Your objective:
All that is needed is each line of the entries holding the word "context", copied as it stands.

---------- Data section ----------

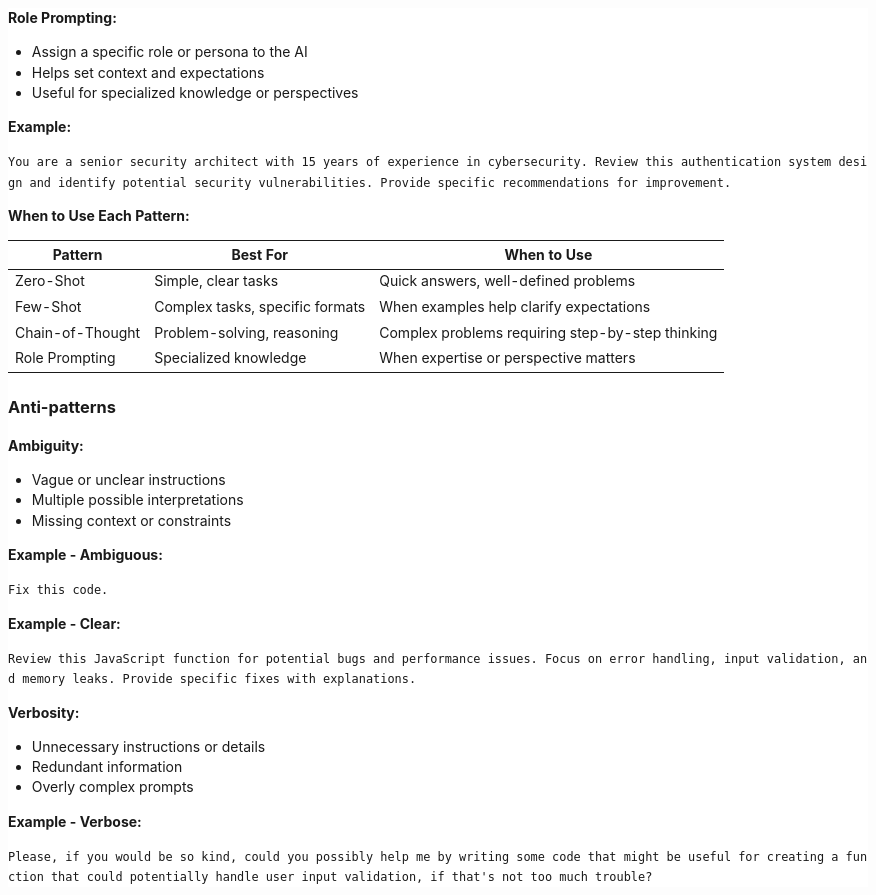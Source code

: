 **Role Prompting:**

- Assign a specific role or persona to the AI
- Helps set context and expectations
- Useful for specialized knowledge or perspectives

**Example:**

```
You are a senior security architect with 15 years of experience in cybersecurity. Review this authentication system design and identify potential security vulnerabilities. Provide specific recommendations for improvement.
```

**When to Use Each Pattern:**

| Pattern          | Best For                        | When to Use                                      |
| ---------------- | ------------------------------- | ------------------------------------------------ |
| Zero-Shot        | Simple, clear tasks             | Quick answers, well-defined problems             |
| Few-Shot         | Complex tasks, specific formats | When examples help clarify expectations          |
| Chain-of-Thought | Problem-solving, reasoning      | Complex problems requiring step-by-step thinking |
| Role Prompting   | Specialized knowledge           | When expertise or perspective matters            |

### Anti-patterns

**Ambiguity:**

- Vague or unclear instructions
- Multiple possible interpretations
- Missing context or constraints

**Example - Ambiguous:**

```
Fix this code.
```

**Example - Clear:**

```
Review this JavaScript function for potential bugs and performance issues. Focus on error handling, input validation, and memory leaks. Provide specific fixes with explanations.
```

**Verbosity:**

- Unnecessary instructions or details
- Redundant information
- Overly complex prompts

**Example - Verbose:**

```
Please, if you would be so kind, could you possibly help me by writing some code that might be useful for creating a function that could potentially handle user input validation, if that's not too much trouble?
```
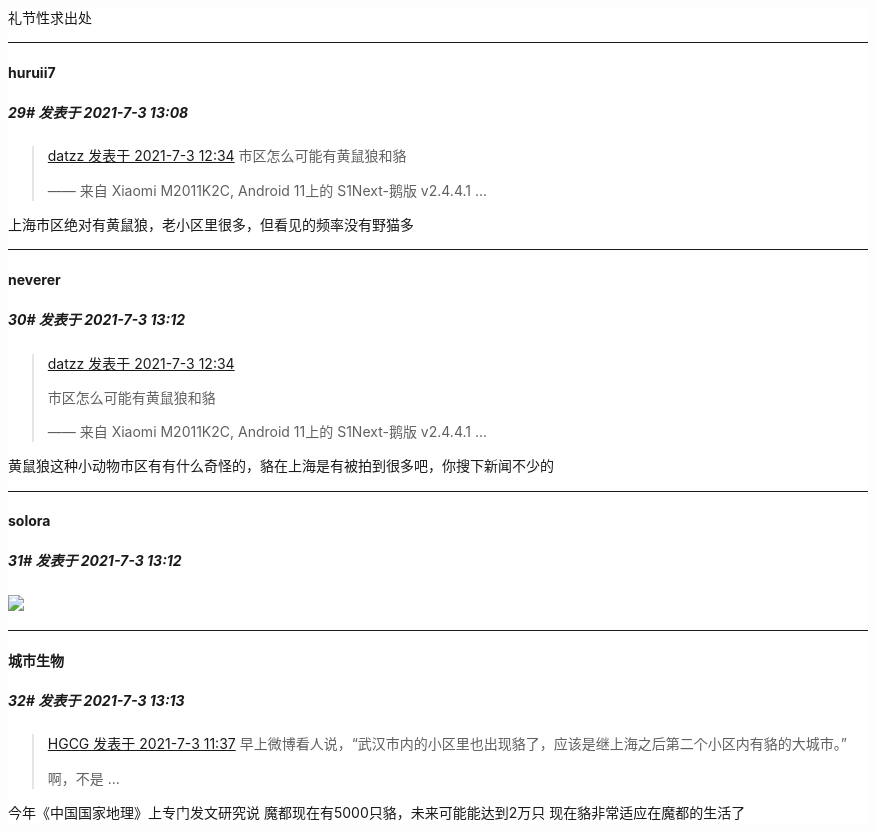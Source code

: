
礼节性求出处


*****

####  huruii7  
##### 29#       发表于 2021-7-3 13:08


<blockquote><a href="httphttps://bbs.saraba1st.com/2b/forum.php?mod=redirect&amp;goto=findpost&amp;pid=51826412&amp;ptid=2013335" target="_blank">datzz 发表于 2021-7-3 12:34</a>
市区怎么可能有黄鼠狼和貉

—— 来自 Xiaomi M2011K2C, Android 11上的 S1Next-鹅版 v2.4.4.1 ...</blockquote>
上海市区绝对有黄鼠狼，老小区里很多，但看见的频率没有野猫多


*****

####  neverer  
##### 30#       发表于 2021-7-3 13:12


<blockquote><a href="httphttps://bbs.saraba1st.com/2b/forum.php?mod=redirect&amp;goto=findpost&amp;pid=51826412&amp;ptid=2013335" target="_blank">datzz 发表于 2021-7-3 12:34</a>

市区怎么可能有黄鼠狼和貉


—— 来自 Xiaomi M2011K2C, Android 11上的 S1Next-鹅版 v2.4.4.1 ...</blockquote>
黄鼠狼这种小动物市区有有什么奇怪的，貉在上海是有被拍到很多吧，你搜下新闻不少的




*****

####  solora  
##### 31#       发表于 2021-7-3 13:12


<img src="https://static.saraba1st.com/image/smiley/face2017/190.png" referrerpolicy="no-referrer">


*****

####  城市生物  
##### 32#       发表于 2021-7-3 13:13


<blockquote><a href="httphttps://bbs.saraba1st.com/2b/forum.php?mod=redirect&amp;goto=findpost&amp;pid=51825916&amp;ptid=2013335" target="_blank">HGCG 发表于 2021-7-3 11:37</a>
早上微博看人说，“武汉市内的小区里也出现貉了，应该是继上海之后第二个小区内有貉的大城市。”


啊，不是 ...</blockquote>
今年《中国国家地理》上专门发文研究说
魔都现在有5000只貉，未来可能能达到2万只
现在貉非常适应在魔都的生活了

----------

Expected output:
- Helps set context and expectations
- Missing context or constraints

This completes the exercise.